Hadar presented a perspective on waste (previously presented at ISSM in Tokyo last October), broken into four quadrants representing the factory, unit, wafer and equipment view (see figure). The goal in each area is to drive the waste to zero.

The focus in Quadrant 1 (lower left) is eliminating waste of silicon. Productivity solutions in this quadrant are well understood, and the waste perspective provides little new information, he said.

In Quadrant 2 (lower right), the waste perspective means reducing the input required to achieve the desired function. In this light, Hadar said equipment suppliers’ focus on outsourcing, consolidation, and streamlined operations clearly benefits industry productivity, as do the more traditional equipment design improvements.

Analysis of Quadrant 3 (upper left) from the waste perspective reveals fundamental manufacturing inefficiencies related to waiting time of wafers in the factory.

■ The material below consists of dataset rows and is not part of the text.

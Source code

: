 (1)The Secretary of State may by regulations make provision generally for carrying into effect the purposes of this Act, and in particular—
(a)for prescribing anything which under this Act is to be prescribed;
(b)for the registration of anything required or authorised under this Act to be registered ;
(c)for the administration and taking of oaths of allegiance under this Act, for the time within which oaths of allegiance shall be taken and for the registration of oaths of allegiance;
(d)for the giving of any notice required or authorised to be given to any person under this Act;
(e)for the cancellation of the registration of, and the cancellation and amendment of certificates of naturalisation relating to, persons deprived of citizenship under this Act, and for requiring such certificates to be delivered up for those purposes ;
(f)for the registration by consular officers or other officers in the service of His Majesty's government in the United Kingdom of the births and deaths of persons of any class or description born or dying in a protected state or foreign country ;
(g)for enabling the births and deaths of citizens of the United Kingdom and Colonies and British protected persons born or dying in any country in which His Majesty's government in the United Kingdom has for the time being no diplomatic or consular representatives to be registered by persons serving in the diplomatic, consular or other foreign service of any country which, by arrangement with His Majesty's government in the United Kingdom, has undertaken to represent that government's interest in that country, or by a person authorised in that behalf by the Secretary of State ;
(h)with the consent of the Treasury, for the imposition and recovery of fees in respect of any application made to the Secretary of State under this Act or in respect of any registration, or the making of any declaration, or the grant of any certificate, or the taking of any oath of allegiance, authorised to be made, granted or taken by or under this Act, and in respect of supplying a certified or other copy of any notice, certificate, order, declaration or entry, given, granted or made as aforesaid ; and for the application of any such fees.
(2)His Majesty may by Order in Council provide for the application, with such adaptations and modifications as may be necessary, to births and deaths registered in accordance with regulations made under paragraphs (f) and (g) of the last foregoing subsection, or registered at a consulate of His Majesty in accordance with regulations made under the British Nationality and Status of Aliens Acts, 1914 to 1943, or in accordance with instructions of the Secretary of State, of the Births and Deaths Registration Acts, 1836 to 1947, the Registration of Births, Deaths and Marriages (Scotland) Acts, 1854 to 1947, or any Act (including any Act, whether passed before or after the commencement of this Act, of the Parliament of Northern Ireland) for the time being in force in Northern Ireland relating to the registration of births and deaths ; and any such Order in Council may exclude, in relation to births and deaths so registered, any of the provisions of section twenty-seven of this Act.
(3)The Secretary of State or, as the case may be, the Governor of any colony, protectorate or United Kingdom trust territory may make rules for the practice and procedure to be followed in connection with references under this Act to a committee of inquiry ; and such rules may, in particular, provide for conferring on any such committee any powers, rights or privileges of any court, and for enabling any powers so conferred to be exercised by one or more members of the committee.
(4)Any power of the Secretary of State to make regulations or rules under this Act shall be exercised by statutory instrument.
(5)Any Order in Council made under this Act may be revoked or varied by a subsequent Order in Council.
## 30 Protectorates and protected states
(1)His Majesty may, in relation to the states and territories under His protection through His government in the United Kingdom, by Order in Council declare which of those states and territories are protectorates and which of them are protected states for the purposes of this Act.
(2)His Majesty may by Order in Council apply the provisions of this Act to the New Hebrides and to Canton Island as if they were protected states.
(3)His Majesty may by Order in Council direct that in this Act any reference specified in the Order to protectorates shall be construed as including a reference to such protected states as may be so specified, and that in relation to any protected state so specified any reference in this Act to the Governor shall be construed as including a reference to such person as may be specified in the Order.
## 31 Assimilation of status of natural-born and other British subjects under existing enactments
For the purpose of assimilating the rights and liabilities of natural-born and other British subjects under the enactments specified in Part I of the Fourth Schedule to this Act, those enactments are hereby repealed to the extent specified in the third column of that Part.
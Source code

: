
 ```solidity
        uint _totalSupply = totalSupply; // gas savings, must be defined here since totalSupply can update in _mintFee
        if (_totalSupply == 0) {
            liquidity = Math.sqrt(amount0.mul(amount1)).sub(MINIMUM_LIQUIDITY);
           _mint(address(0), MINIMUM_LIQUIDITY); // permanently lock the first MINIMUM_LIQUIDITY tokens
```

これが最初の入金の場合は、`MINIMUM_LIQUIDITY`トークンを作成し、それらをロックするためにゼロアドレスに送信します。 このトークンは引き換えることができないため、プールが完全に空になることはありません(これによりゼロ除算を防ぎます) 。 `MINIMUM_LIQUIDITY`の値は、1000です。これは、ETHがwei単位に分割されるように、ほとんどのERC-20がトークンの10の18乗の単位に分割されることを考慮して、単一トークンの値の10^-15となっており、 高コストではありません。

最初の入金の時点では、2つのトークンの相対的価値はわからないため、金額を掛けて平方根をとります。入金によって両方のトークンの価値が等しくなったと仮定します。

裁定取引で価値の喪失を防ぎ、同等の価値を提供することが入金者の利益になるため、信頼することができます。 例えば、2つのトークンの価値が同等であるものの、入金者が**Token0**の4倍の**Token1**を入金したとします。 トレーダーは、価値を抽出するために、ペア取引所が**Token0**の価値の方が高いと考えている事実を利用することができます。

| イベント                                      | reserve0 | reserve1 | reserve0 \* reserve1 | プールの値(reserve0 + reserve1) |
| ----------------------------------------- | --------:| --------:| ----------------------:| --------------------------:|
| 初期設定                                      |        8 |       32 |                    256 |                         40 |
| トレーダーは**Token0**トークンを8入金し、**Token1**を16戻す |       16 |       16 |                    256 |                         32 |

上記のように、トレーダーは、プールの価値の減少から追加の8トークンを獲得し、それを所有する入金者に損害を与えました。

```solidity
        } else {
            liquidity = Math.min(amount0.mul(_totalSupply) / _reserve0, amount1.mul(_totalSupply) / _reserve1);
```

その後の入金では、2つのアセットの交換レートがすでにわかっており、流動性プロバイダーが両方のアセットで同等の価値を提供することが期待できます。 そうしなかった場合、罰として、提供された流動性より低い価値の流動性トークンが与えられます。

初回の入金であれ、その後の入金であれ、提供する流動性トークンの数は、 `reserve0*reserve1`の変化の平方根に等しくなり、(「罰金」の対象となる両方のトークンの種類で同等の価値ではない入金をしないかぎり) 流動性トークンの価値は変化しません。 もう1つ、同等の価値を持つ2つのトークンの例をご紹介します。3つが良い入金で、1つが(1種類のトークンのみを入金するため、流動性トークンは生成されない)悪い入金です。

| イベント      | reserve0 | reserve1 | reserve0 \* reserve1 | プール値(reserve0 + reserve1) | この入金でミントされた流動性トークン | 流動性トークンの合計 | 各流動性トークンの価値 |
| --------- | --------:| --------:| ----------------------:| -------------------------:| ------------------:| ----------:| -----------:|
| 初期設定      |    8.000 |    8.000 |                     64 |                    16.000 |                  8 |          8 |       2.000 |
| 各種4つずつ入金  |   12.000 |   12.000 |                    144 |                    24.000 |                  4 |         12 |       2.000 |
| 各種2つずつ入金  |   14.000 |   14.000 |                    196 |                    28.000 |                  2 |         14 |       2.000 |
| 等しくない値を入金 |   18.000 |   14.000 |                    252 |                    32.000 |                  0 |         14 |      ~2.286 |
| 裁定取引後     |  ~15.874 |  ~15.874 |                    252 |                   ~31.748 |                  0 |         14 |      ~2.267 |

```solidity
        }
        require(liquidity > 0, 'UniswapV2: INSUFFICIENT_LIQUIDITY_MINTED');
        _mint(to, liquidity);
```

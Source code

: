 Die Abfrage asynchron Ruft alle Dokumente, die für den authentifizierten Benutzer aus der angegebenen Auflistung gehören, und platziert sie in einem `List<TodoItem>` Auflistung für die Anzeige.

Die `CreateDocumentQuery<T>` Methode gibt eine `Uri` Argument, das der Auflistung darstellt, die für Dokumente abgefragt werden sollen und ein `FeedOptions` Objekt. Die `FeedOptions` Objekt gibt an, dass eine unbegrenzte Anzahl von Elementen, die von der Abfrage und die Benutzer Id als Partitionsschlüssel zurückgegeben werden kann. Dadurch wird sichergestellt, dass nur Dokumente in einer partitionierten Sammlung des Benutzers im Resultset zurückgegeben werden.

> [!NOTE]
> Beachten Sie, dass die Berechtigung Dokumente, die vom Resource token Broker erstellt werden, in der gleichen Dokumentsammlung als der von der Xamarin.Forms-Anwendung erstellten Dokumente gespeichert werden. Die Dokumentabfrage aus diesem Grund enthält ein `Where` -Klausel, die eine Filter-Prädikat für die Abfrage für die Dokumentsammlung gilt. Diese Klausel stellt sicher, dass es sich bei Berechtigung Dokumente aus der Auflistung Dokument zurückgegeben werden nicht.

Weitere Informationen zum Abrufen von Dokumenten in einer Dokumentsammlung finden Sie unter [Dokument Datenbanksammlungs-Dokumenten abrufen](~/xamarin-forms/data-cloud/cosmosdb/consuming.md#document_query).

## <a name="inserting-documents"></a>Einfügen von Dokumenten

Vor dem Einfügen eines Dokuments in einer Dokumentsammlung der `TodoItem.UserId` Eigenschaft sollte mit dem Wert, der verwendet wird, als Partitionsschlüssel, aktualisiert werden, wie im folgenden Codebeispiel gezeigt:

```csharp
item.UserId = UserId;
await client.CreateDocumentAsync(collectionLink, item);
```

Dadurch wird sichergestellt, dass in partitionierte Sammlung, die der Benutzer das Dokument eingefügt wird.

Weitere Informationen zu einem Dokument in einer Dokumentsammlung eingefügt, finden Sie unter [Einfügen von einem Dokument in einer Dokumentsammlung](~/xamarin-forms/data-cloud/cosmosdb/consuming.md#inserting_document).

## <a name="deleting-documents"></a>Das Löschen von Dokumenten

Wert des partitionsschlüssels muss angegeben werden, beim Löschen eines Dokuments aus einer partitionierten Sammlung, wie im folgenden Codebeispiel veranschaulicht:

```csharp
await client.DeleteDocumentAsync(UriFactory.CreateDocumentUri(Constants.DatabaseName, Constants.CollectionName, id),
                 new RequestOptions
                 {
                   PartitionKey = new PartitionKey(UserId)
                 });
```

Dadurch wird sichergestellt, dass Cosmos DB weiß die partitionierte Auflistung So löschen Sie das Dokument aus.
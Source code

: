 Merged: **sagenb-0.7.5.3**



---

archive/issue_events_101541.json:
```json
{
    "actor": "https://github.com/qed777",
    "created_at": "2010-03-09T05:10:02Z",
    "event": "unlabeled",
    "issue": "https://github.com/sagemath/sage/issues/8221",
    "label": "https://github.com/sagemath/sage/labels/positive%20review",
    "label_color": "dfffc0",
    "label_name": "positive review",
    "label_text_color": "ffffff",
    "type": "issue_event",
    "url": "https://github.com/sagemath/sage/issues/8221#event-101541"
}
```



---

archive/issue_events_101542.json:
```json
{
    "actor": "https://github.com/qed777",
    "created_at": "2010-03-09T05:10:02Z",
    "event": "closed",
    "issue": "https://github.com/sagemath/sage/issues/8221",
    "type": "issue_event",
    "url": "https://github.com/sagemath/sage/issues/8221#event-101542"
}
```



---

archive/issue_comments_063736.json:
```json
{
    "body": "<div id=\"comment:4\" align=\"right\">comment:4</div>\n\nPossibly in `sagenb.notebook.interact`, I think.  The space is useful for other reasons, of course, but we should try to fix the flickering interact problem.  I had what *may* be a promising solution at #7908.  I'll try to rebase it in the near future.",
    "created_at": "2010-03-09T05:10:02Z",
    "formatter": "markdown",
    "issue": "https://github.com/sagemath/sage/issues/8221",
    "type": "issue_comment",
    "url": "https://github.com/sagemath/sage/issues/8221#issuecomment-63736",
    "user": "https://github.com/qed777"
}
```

Waste in Quadrant 4 (upper right) stems from inefficient use of factory resources. In many fabs, production equipment often remains idle — even when WIP is available for processing. Furthermore, equipment variability causes unpredictable frequency and duration of maintenance events, resulting in transient queues in different areas of the fab. Many factories are forced to purchase additional equipment capacity to combat the effects of variability.

The semiconductor industry has systematically pushed waste into Quadrants 3-4, while making improvements in Quadrants 1-2, Hadar noted.

The 300mm Prime program represents an opportunity to create step-change improvements in 300mm fab productivity, Hadar said. If the semiconductor industry focuses its combined resources on these initiatives, with an unrelenting commitment to pushing process technology forward, he asserted, fab productivity can be driven for many years to come. — P.S.